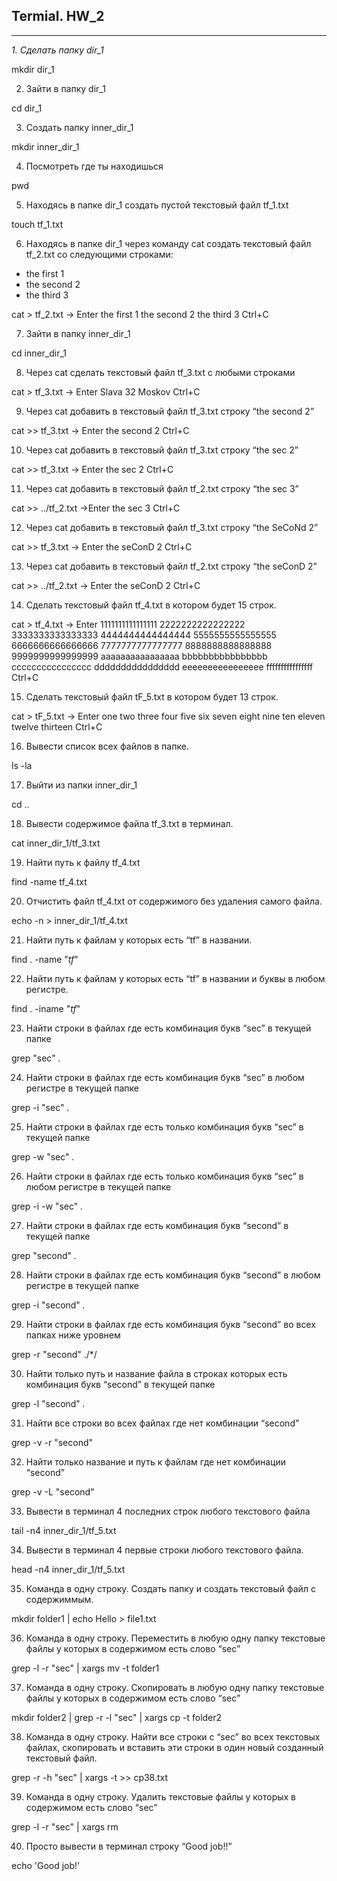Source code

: ## Termial. HW_2
---
*1. Сделать папку dir_1*

mkdir dir_1

 2. Зайти в папку dir_1 

cd dir_1

 3. Создать папку inner_dir_1 

mkdir inner_dir_1

 4. Посмотреть где ты находишься

pwd

 5. Находясь в папке dir_1 создать пустой текстовый файл tf_1.txt 

touch tf_1.txt

 6. Находясь в папке dir_1 через команду cat создать текстовый файл tf_2.txt со следующими строками:
- the first 1
- the second 2
- the third 3

cat > tf_2.txt -> Enter
the first 1
the second 2
the third 3
Ctrl+C

 7. Зайти в папку inner_dir_1 

cd inner_dir_1

 8. Через cat сделать текстовый файл tf_3.txt  c любыми строками

cat > tf_3.txt -> Enter
Slava
32
Moskov
Ctrl+C

 9. Через cat добавить в текстовый файл tf_3.txt строку “the second 2”

cat >> tf_3.txt -> Enter
the second 2
Ctrl+C

 10. Через cat добавить в текстовый файл tf_3.txt строку “the sec 2”

cat >> tf_3.txt -> Enter
the sec 2
Ctrl+C

 11. Через cat добавить в текстовый файл tf_2.txt строку “the sec 3” 

cat >> ../tf_2.txt ->Enter
the sec 3
Ctrl+C

 12. Через cat добавить в текстовый файл tf_3.txt строку “the SeCoNd 2”

cat >> tf_3.txt -> Enter
the seConD 2
Ctrl+C

 13. Через cat добавить в текстовый файл tf_2.txt строку “the seConD 2”

cat >> ../tf_2.txt -> Enter
the seConD 2
Ctrl+C

 14. Сделать текстовый файл tf_4.txt в котором будет 15 строк.

cat > tf_4.txt -> Enter
1111111111111111
2222222222222222
3333333333333333
4444444444444444
5555555555555555
6666666666666666
7777777777777777
8888888888888888
9999999999999999
aaaaaaaaaaaaaaaa
bbbbbbbbbbbbbbbb
cccccccccccccccc
dddddddddddddddd
eeeeeeeeeeeeeeee
ffffffffffffffff
Ctrl+C

 15. Сделать текстовый файл tF_5.txt в котором будет 13 строк.

cat > tF_5.txt -> Enter
one
two
three
four
five
six
seven
eight
nine
ten
eleven
twelve
thirteen
Ctrl+C

 16. Вывести список всех файлов в папке.

ls -la

 17. Выйти из папки inner_dir_1

cd ..

 18. Вывести содержимое файла tf_3.txt в терминал.

cat inner_dir_1/tf_3.txt

 19. Найти путь к файлу tf_4.txt

find -name tf_4.txt

 20. Отчистить файл tf_4.txt от содержимого без удаления самого файла.

echo -n > inner_dir_1/tf_4.txt

 21. Найти путь к файлам у которых есть  “tf” в названии.

find . -name "*tf*"

 22. Найти путь к файлам у которых есть  “tf” в названии и буквы в любом регистре.

find . -iname "*tf*"

 23. Найти строки в файлах где есть комбинация букв “sec” в текущей папке

grep "sec" *.*

 24. Найти строки в файлах где есть комбинация букв “sec” в любом регистре в текущей папке

grep -i "sec" *.*

 25. Найти строки в файлах где есть только комбинация букв “sec” в текущей папке

grep -w "sec" *.* 

 26. Найти строки в файлах где есть только комбинация букв “sec” в любом регистре в текущей папке

grep -i -w "sec" *.* 

 27. Найти строки в файлах где есть комбинация букв “second” в текущей папке

grep "second" *.*

 28. Найти строки в файлах где есть комбинация букв “second” в любом регистре в текущей папке

grep -i "second" *.*

 29. Найти строки в файлах где есть комбинация букв “second” во всех папках ниже уровнем

 grep -r "second" ./*/

 30. Найти только путь и название файла в строках которых есть комбинация букв “second” в текущей папке

grep -l "second" *.*

 31. Найти все строки во всех файлах где нет комбинации “second”

grep -v -r "second"

 32. Найти только название и путь к файлам где нет комбинации “second”

grep -v -L "second"

 33. Вывести в терминал 4 последних строк любого текстового файла

tail -n4 inner_dir_1/tf_5.txt

 34. Вывести в терминал 4 первые строки любого текстового файла.

head -n4 inner_dir_1/tf_5.txt

 35. Команда в одну строку. Создать папку и создать текстовый файл с содержиммым.

mkdir folder1 | echo Hello > file1.txt

 36. Команда в одну строку. Переместить в любую одну папку текстовые файлы у которых в содержимом есть слово “sec”

grep -l -r "sec" | xargs mv -t folder1

 37. Команда в одну строку. Скопировать в любую одну папку текстовые файлы у которых в содержимом есть слово “sec”

mkdir folder2 | grep -r -l "sec" | xargs cp -t folder2

 38. Команда в одну строку. Найти все строки c “sec” во всех текстовых файлах, скопировать и вставить эти строки в один новый созданный текстовый файл.

 grep -r -h "sec" | xargs -t >> cp38.txt

 39. Команда в одну строку. Удалить текстовые файлы у которых в содержимом есть слово “sec”

grep -l -r "sec" | xargs rm

 40. Просто вывести в терминал строку “Good job!!”

echo 'Good job!'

· · · ·

Exercise =
Every line above from the line with "13. Через cat" to the line with "cccccccccccccccc", inclusive, must be returned exactly; no other line belongs in the reply.

The completed task =
 13. Через cat добавить в текстовый файл tf_2.txt строку “the seConD 2”

cat >> ../tf_2.txt -> Enter
the seConD 2
Ctrl+C

 14. Сделать текстовый файл tf_4.txt в котором будет 15 строк.

cat > tf_4.txt -> Enter
1111111111111111
2222222222222222
3333333333333333
4444444444444444
5555555555555555
6666666666666666
7777777777777777
8888888888888888
9999999999999999
aaaaaaaaaaaaaaaa
bbbbbbbbbbbbbbbb
cccccccccccccccc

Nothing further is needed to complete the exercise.